Review by: Jonathan Hopkins
Album assigned by: Dinar Khayrutdinov
Before I get to the review, let me tell you that finding any information on this album or this band is borderline impossible. Aquarium has exactly one album entry on RYM, and isn’t this one. Sister Chaos wasn’t on Spotify in my country, nor was it anywhere easily available online. I was very lucky that exactly one person had it up on Soulseek, and that the mp3s were good quality.
Broadly speaking, Sister Chaos could probably be described as art-pop, but it’s fairly difficult to nail down. I have no knowledge of Aquarium outside of this, but here, at least, their greatest asset is their unpredictability. None of the songs really sound like each other, and the surprising moments scattered throughout the songs tend to be the best parts of the album, such as the suggestive slide riff that pops up occasionally in the funky “500” (I used to play bass for the Funky 500) or the lovely piano break that appears out of nowhere in “Fording.”
Aquarium have quite a lot of influences on display, and strangely, its diversity might be a weakness. Most of these songs are good, but none of them have much of an identity of their own. They have a few defining quirks, but in many ways, “Brother Nicotine” is a Beck song, “Fate’s Foot” is something off Harmonium’s first album, “500” largely feels like The Stone Roses (albeit with very different instrumentation), etc. That’s not to say that it’s bad. The pastiches are good. I just have a difficult time grasping exactly who Aquarium are as a band, other than that they like their trip-hop rhythms and psychedelic tinges here and there.

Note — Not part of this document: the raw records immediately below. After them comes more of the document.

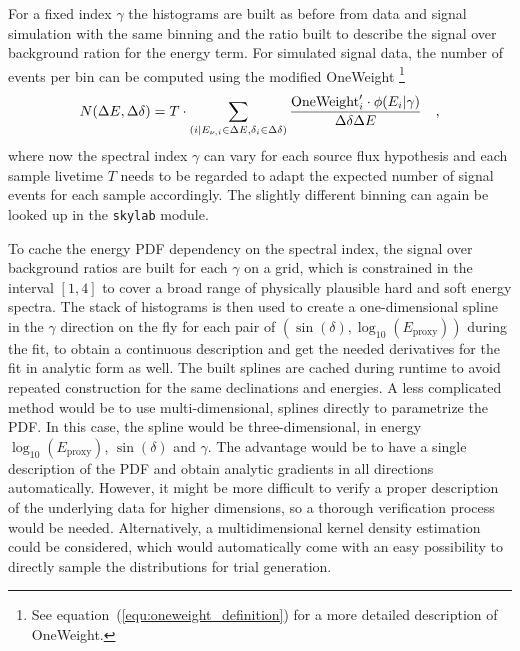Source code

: For a fixed index $\gamma$ the histograms are built as before from data and signal simulation with the same binning and the ratio built to describe the signal over background ration for the energy term.
For simulated signal data, the number of events per bin can be computed using the modified OneWeight \footnote{See equation~(\ref{equ:oneweight_definition}) for a more detailed description of OneWeight.}
\begin{equation}
  N(\Delta E, \Delta\delta)
  = T\cdot \sum_{(i|E_{\nu,i}\in\Delta E, \delta_i\in\Delta\delta)}
    \frac{\text{OneWeight}'_i \cdot \phi(E_i|\gamma)}{\Delta\delta \Delta E}
  \quad\text{,}
\end{equation}
where now the spectral index $\gamma$ can vary for each source flux hypothesis and each sample livetime $T$ needs to be regarded to adapt the expected number of signal events for each sample accordingly.
The slightly different binning can again be looked up in the \lstinline!skylab! module.

To cache the energy PDF dependency on the spectral index, the signal over background ratios are built for each $\gamma$ on a grid, which is constrained in the interval $[1, 4]$ to cover a broad range of physically plausible hard and soft energy spectra.
The stack of histograms is then used to create a one-dimensional spline in the $\gamma$ direction on the fly for each pair of $\left(\sin(\delta), \log_{10}\left(E_\text{proxy}\right)\right)$ during the fit, to obtain a continuous description and get the needed derivatives for the fit in analytic form as well.
The built splines are cached during runtime to avoid repeated construction for the same declinations and energies.
A less complicated method would be to use multi-dimensional, splines directly to parametrize the PDF.
In this case, the spline would be three-dimensional, in energy $\log_{10}\left(E_\text{proxy}\right)$, $\sin(\delta)$ and $\gamma$.
The advantage would be to have a single description of the PDF and obtain analytic gradients in all directions automatically.
However, it might be more difficult to verify a proper description of the underlying data for higher dimensions, so a thorough verification process would be needed.
Alternatively, a multidimensional kernel density estimation could be considered, which would automatically come with an easy possibility to directly sample the distributions for trial generation.


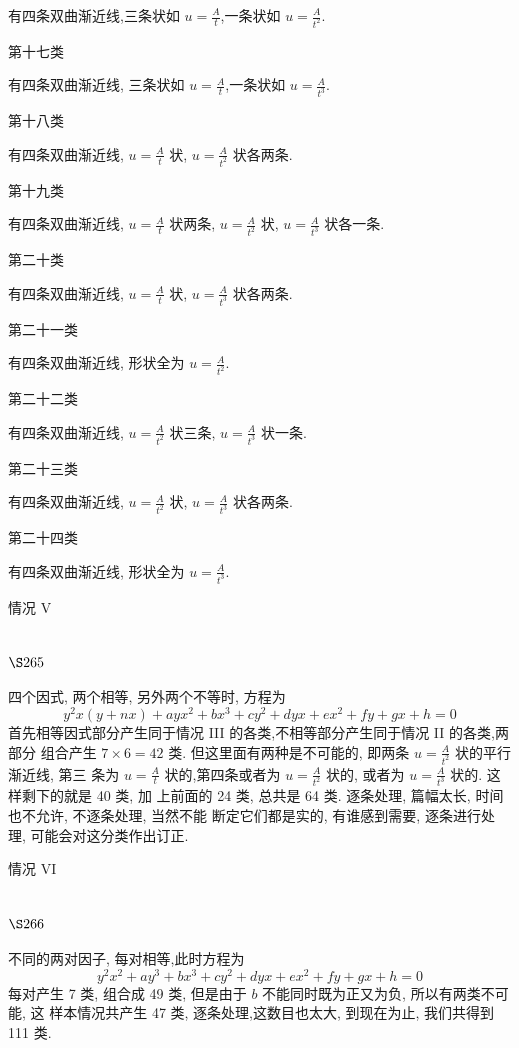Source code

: 有四条双曲渐近线,三条状如 $u=\frac{A}{t}$,一条状如 $u=\frac{A}{t^{2}}$.

第十七类

有四条双曲渐近线, 三条状如 $u=\frac{A}{t}$,一条状如 $u=\frac{A}{t^{3}}$.

第十八类

有四条双曲渐近线, $u=\frac{A}{t}$ 状, $u=\frac{A}{t^{2}}$ 状各两条.

第十九类

有四条双曲渐近线, $u=\frac{A}{t}$ 状两条, $u=\frac{A}{t^{2}}$ 状, $u=\frac{A}{t^{3}}$ 状各一条.

第二十类

有四条双曲渐近线, $u=\frac{A}{t}$ 状, $u=\frac{A}{t^{3}}$ 状各两条.

第二十一类

有四条双曲渐近线, 形状全为 $u=\frac{A}{t^{2}}$.

第二十二类

有四条双曲渐近线, $u=\frac{A}{t^{2}}$ 状三条, $u=\frac{A}{t^{3}}$ 状一条.

第二十三类

有四条双曲渐近线, $u=\frac{A}{t^{2}}$ 状, $u=\frac{A}{t^{3}}$ 状各两条.

第二十四类

有四条双曲渐近线, 形状全为 $u=\frac{A}{t^{3}}$.

情况 V

\section{$\S 265$}

四个因式, 两个相等, 另外两个不等时, 方程为
\[
y^{2} x(y+n x)+a y x^{2}+b x^{3}+c y^{2}+d y x+e x^{2}+f y+g x+h=0
\]
首先相等因式部分产生同于情况 III 的各类,不相等部分产生同于情况 II 的各类,两部分 组合产生 $7 \times 6=42$ 类. 但这里面有两种是不可能的, 即两条 $u=\frac{A}{t^{2}}$ 状的平行渐近线, 第三 条为 $u=\frac{A}{t}$ 状的,第四条或者为 $u=\frac{A}{t^{2}}$ 状的, 或者为 $u=\frac{A}{t^{3}}$ 状的. 这样剩下的就是 40 类, 加 上前面的 24 类, 总共是 64 类. 逐条处理, 篇幅太长, 时间也不允许, 不逐条处理, 当然不能 断定它们都是实的, 有谁感到需要, 逐条进行处理, 可能会对这分类作出订正.

情况 VI

\section{$\S 266$}

不同的两对因子, 每对相等,此时方程为
\[
y^{2} x^{2}+a y^{3}+b x^{3}+c y^{2}+d y x+e x^{2}+f y+g x+h=0
\]
每对产生 7 类, 组合成 49 类, 但是由于 $b$ 不能同时既为正又为负, 所以有两类不可能, 这 样本情况共产生 47 类, 逐条处理,这数目也太大, 到现在为止, 我们共得到 111 类.


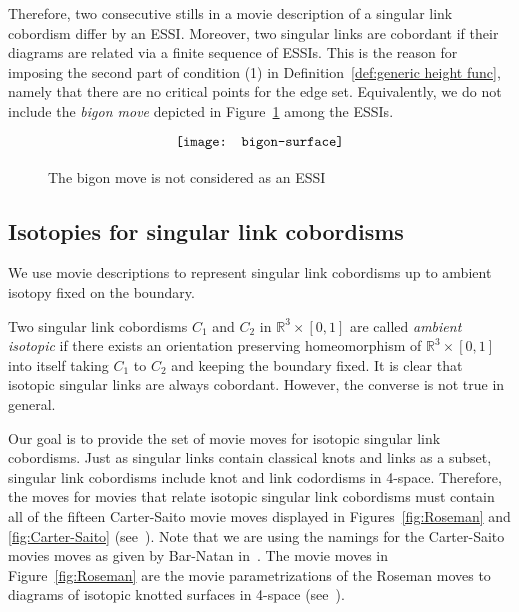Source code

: \documentclass{amsart}\usepackage{amsfonts, amsmath, amssymb}\usepackage{graphicx, epic, epsf, enumerate, stmaryrd}
\theoremstyle{definition}
\numberwithin{equation}{section}
\begin{document}
Therefore, two consecutive stills in a movie description of a singular link cobordism differ by an ESSI. 
Moreover, two singular links are cobordant if their diagrams are related via a finite sequence of ESSIs.
This is the reason for imposing  the second part of condition (1) in Definition~\ref{def:generic height func}, namely that there are no critical points for the edge set. 
Equivalently, we do not include the \textit{bigon move} depicted in Figure~\ref{fig:bigon} among the ESSIs. 
\begin{figure}[ht]
\[  \raisebox{5pt}{\texttt{[image: bigon-surface]}}  \]
\caption{The bigon move is not considered as an ESSI}
\label{fig:bigon}
\end{figure}

\subsection{Isotopies for singular link cobordisms}

We use movie descriptions to represent singular link cobordisms up to ambient isotopy fixed on the boundary. 

Two singular link cobordisms $C_1$ and $C_2$ in ${\mathbb{R}}^3\times[0, 1]$ are called \textit {ambient isotopic} if there exists an orientation preserving homeomorphism of ${\mathbb{R}}^3 \times [0,1]$ into itself taking $C_1$ to $C_2$ and keeping the boundary fixed.
It is clear that isotopic singular links are always cobordant. However, the converse is not true in general.

Our goal is to provide the set of movie moves for isotopic singular link cobordisms. Just as singular links contain classical knots and links as a subset, singular link cobordisms include knot and link codordisms in 4-space. Therefore, the moves for movies that relate isotopic singular link cobordisms must contain all of the fifteen Carter-Saito movie moves displayed in Figures~\ref{fig:Roseman} and \ref{fig:Carter-Saito} (see~\cite{CS}).
Note that we are using the namings for the Carter-Saito movies moves as given by Bar-Natan in~\cite{BN}. The movie moves in Figure~\ref{fig:Roseman} are the movie parametrizations of the Roseman moves to diagrams of isotopic knotted surfaces in 4-space (see~\cite{Ros}).
\end{document}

The album seems very even to me, but if I had to pick a couple of highlights, I’d go with the slightly jazzy, slide driven “Psalm 151,” “Fording,” which combines its groovy verses with a, unexpected catchy upbeat pop chorus, and the bright piano pop of “Cardiogram.” The only thing that doesn’t really hold up for me is “Rastamen from Hicksville,” which is an amazing title wasted on a rather bland stab at reggae. While I basically enjoy Sister Chaos, nothing stands out to me much, and nothing ever strikes me as great or brilliant. It’s a pretty good album, certainly invested with a lot of craft and talent, and worth a few listens, but I’ll probably never feel like pulling it out again.